Thu, 30 Sep 1999 13:46:02 -0400

On Thu, 30 Sep 1999 09:35:31 -0400 Matthew Gaylor <> writes:
> by Victor Mil·n <>

What, precisely, prevents prosecutors from
> simply printing out graphics and columns of figures that support
> their contention? If they are trying to "prove" that DNA samples
> taken from a crime scene match sequences from their suspect, what's
> to prevent them simply showing two copies of the same slide, side by
> side? Could you tell the difference? To accomplish it wouldn't even
> entail much of a "conspiracy:" one person along the chain of evidence
> could effect the switch, and it would be hard to trace in the face of
> the automatic/reflex government stonewall.
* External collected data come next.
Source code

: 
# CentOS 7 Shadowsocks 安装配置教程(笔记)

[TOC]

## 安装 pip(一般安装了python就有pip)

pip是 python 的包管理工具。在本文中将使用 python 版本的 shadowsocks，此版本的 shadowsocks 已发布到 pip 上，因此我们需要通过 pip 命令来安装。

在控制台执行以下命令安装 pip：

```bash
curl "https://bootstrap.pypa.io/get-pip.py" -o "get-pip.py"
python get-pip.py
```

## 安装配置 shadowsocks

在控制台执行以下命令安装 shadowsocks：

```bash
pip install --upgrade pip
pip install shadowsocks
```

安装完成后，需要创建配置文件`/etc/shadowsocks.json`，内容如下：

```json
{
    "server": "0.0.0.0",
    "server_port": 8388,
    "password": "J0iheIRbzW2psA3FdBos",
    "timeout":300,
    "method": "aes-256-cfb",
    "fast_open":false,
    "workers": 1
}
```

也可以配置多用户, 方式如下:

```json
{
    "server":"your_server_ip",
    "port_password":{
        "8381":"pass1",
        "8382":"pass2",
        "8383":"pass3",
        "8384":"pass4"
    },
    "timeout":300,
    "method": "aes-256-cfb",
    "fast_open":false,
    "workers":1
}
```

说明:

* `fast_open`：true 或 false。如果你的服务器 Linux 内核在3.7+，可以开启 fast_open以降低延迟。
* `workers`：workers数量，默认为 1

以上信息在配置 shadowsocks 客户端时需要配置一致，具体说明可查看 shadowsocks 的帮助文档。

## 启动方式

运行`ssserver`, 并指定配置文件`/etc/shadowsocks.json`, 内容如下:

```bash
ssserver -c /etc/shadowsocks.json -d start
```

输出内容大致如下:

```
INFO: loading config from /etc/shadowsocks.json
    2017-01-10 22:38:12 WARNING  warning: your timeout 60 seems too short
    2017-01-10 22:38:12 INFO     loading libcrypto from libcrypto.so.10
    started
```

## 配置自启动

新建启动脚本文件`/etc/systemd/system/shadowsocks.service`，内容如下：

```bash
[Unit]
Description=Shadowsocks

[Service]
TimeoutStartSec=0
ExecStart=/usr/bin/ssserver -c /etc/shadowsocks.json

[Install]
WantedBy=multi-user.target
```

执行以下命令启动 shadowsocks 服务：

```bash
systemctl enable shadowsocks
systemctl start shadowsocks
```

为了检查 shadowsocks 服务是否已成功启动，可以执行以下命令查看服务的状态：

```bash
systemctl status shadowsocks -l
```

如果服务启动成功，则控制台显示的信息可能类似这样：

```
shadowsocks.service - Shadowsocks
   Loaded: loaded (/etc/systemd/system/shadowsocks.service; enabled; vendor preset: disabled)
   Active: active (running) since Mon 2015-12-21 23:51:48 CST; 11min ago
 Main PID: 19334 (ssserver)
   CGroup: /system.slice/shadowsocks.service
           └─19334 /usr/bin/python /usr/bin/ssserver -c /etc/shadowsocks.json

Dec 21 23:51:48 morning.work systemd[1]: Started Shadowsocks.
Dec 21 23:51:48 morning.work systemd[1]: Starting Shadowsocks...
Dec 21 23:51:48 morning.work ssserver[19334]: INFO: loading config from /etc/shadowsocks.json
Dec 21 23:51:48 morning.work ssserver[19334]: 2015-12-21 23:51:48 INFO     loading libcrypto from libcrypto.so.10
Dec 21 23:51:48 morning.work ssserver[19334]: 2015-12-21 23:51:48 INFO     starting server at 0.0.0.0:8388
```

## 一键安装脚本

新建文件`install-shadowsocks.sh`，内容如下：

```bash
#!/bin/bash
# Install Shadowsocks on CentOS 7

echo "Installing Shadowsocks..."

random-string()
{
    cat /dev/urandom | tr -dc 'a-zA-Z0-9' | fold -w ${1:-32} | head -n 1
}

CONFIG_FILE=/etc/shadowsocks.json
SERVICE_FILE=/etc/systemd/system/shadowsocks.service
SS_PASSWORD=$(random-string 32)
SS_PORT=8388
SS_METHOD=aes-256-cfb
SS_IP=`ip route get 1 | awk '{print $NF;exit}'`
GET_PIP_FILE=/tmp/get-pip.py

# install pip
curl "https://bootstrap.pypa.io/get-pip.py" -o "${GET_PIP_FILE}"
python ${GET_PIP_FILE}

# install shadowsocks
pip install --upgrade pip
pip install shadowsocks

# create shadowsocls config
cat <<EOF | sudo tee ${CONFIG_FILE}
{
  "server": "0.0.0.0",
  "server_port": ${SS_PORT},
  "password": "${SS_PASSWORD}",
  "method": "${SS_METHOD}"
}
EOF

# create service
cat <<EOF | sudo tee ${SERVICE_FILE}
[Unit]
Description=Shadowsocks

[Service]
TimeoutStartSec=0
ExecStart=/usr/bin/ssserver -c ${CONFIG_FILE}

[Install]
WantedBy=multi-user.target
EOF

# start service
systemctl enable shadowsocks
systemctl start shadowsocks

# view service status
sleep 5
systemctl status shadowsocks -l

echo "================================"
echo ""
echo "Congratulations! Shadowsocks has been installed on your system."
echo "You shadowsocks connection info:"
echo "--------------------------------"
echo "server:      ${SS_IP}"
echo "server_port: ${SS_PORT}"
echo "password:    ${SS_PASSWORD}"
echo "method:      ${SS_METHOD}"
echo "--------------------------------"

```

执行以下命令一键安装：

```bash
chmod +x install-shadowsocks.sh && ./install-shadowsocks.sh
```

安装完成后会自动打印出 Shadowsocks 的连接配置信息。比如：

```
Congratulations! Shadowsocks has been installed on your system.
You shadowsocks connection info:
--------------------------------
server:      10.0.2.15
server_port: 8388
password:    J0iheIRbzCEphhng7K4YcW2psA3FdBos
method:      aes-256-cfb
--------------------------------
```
A defense attorney should be smart enough to object to the state presenting printouts without first hand testimony as to their authenticity. The DNA analysis procedure is not under the control of the prosecution; the job is contracted to an independent lab. Copies of the results are provided to the prosecutor and the defense, and are filed at the lab. At trial, a responsible expert from the lab testifies as to the authenticity of the results. A more likely method of evidence tampering would be misattribution of the samples given to the lab. But that is under standard chain of custody control, which applies to any evidence, not just DNA. And a defense attorney should be smart enough to critique possible problems in the chain of custody.

> Evidence such as DNA matching is functionally "sourceless," since
> even if you were provided complete documentation on it, you still
> couldn't understand it: unless you're already an expert, you have no
> common-sense way to judge whether it's valid or not.
> Allowing the government to introduce evidence without accounting for
> it _at all_ goes light-years beyond the incomprehensibly
> esoteric: it gives the government carte blanche to just frame you.
> They can hang anything on you.

Evidence which requires expert interpretation is nothing new. That's why they have expert witnesses. Laymen may not have the knowledge of the experts, but the credentials of the experts can be presented and argued, and one expert can dispute the testimony of another expert. And in the end, the jury always has the option of acquittal if the expert testimony is unconvincing.

> A government spy could sign up for Hotmail, say, using your name,
> send messages in which "you" describe plans to blow up Tipper Gore or
> give away crack rocks instead of candy on Halloween, and then
> introduce printouts of those messages into court as evidence.

A defense attorney should be smart enough to point out how easy it is to forge email. And 20% or more of the jury pool should be able to understand that, based on their own knowledge of how email works.

> Remember: if this law passes, the government doesn't have to say
> where it comes from or how it got it.

I thought the article said the law exempts the government from revealing cryptanalysis technology. That's not the same thing as saying the government does not have to justify where evidence comes from or how they got it. In other words, if a government expert is called to testify, it sounds like the law would only exempt him from detailing a cryptanalytic method. The government could present the private key at trial, to show that it decrypts the message as alleged, without revealing the mathematical method by which the message was analyzed to recover the key.

If the government is to have some limited legal authority to use cryptanalysis, it is reasonable on the face of it that the law would offer some protection for the government from having to reveal crypto secrets at trial.